Which is better, strategy devised by Machine Learning or Human Intuition?


#1

Hi all, I am very new to Halite III (and machine learning). I would like to hear from the community, which is the best way to devise the strategy?

Basically I am trying to get some sense, if using a black box method through machine learning, or using a white box method through human intuition and hard coding the strategy, is the better way?

I can see the white box method is straightforward and easy to tell the intention behind. But I am not sure if the machine learning black box way has an inherent advantage over the human intuition white box way?

Thanks for sharing your thought with me!


#2

You can hit platinum with just a good movement, some regular math algorithm for ship targets finding and manually handling some situations. However I’m not sure what is going on at diamond rating. Their bots is just crazy compare to everything else. But if you are a newbie in such challenges it would be near impossible to pass top 40-60 border anyway.


#3

I’m a beginner at machine learning so take this with a grain of salt, but here’s my view:

When the machine learning model is devised by some of the world’s top ML experts with vast resources at their disposal, then for some games it seems there is an advantage in training the model from first principles with no interference from human intuition. AlphaGo Zero versus AlphaGo Master provides a clear example.

Whether this is true for all games is not clear to me. It’s also worth noting that the AlphaGo programs were much stronger than their machine learning components.

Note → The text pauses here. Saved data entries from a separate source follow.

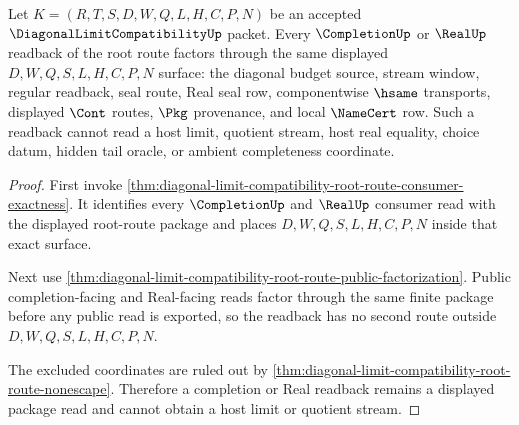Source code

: \begin{theorem}
\label{thm:diagonal-limit-compatibility-root-route-completion-readback}
Let $K=(R,T,S,D,W,Q,L,H,C,P,N)$ be an accepted $\DiagonalLimitCompatibilityUp$ packet. Every $\CompletionUp$ or $\RealUp$ readback of the root route factors through the same displayed $D,W,Q,S,L,H,C,P,N$ surface: the diagonal budget source, stream window, regular readback, seal route, Real seal row, componentwise $\hsame$ transports, displayed $\Cont$ routes, $\Pkg$ provenance, and local $\NameCert$ row. Such a readback cannot read a host limit, quotient stream, host real equality, choice datum, hidden tail oracle, or ambient completeness coordinate.
\end{theorem}
\begin{proof}
First invoke \autoref{thm:diagonal-limit-compatibility-root-route-consumer-exactness}. It identifies every $\CompletionUp$ and $\RealUp$ consumer read with the displayed root-route package and places $D,W,Q,S,L,H,C,P,N$ inside that exact surface.

Next use \autoref{thm:diagonal-limit-compatibility-root-route-public-factorization}. Public completion-facing and Real-facing reads factor through the same finite package before any public read is exported, so the readback has no second route outside $D,W,Q,S,L,H,C,P,N$.

The excluded coordinates are ruled out by \autoref{thm:diagonal-limit-compatibility-root-route-nonescape}. Therefore a completion or Real readback remains a displayed package read and cannot obtain a host limit or quotient stream.
\end{proof}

The ML part was used to guide a Monte Carlo-like search, whereas in this game there probably isn’t enough time per move for anything like that.

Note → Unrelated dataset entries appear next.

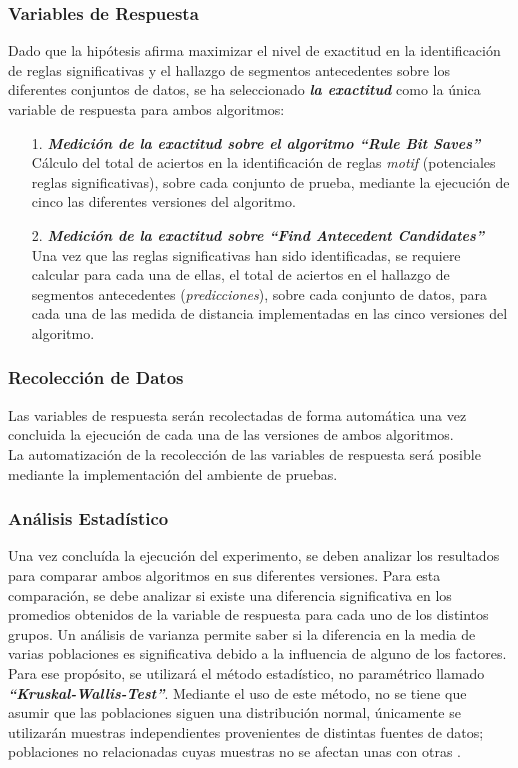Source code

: \subsubsection{Variables de Respuesta}
Dado que la hip\'otesis afirma maximizar el nivel de exactitud en la identificaci\'on de reglas significativas y el hallazgo de segmentos antecedentes sobre los diferentes conjuntos de datos, se ha seleccionado \textit{\textbf{la exactitud}} como la \'unica variable de respuesta para ambos algoritmos:
\begin{itemize}
\item [1.] \textbf{\textit{Medici\'on de la exactitud sobre el algoritmo \enquote{Rule Bit Saves}}}\\
C\'alculo del total de aciertos en la identificaci\'on de reglas \textit{motif} (potenciales reglas significativas), sobre cada conjunto de prueba, mediante la ejecuci\'on de cinco las diferentes versiones del algoritmo.
\item [2.] \textit{\textbf{Medici\'on de la exactitud sobre \enquote{Find Antecedent Candidates}}}\\ 
Una vez que las reglas significativas han sido identificadas, se requiere calcular para cada una de ellas, el total de aciertos en el hallazgo de segmentos antecedentes (\textit{predicciones}), sobre cada conjunto de datos, para cada una de las medida de distancia implementadas en las cinco versiones del algoritmo.
\end{itemize}
\subsubsection{Recolecci\'on de Datos}
Las variables de respuesta ser\'an recolectadas de forma autom\'atica una vez concluida la ejecuci\'on de cada una de las versiones de ambos algoritmos.\\
La automatizaci\'on de la recolecci\'on de las variables de respuesta ser\'a posible mediante la implementaci\'on del ambiente de pruebas.
\subsubsection{An\'alisis Estad\'istico}
Una vez conclu\'ida la ejecuci\'on del experimento, se deben analizar los resultados para comparar ambos algoritmos en sus diferentes versiones. Para esta comparaci\'on, se debe analizar si existe una diferencia significativa en los promedios obtenidos de la variable de respuesta para cada uno de los distintos grupos. Un an\'alisis de varianza permite saber si la diferencia en la media de varias poblaciones es significativa debido a la influencia de alguno de los factores.\\ Para ese prop\'osito, se utilizar\'a el m\'etodo estad\'istico, no param\'etrico llamado \textit{\textbf{\enquote{Kruskal-Wallis-Test}}}. Mediante el uso de este m\'etodo, no se tiene que asumir que las poblaciones siguen una distribuci\'on normal, \'unicamente se utilizar\'an muestras independientes provenientes de distintas fuentes de datos; poblaciones no relacionadas cuyas muestras no se afectan unas con otras \cite{kruskwal}.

With my level of understanding of machine learning, I think I’ll get the best results by ignoring it completely and coding the whole solution based on my own understanding. If there’s a place for any sort of ML in my final entry, it will be for tuning parameters within that human-devised strategy.


#4

If you just check a few moves for each ship, and which one gives you the most halite, that will get you quite far. And that is the start of machine learning, a value (Loss function) to optimize (maximize).

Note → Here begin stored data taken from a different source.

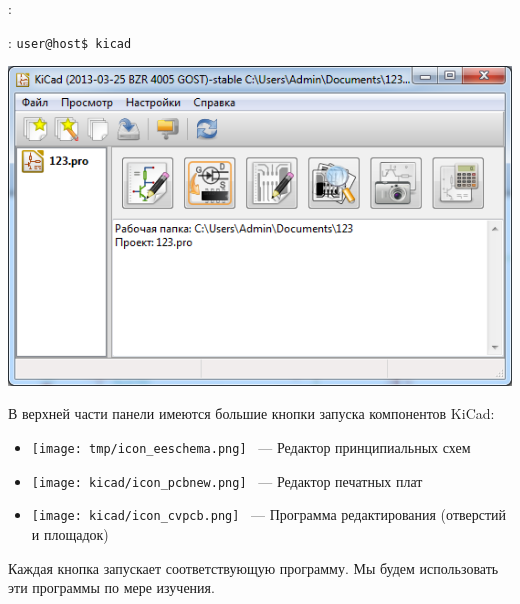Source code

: \win: 

\linux: \verb|user@host$ kicad|

\bigskip
\includegraphics[height=0.8\textheight]{kicad/projman.png}

\bigskip
В верхней части панели   имеются большие
кнопки запуска компонентов KiCad:

\begin{itemize}
\item
\texttt{[image: tmp/icon\_eeschema.png]}
\ --- Редактор принципиальных схем
\item
\texttt{[image: kicad/icon\_pcbnew.png]}
\ --- Редактор печатных плат
\item
\texttt{[image: kicad/icon\_cvpcb.png]}
\ --- Программа редактирования 
(отверстий и площадок)
\end{itemize}

Каждая кнопка запускает соответствующую программу. Мы будем использовать эти
программы по мере изучения.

I see you just started on the leaderboard, you can get to #999 easily just by fixing how your ships move around and collect halite. Bogdandm is #50 so he might have some clever ideas on more advanced things like building new dropoffs and adjusting strategy to the board layouts.

The “AI” way would be to make a (deep?) neural network to learn and copy the moves of the top 10 players, but then you’d still have the problem that you don’t know what features to use I think? I think its different from differentiating static dog & cat photos and traditional deep learning tasks.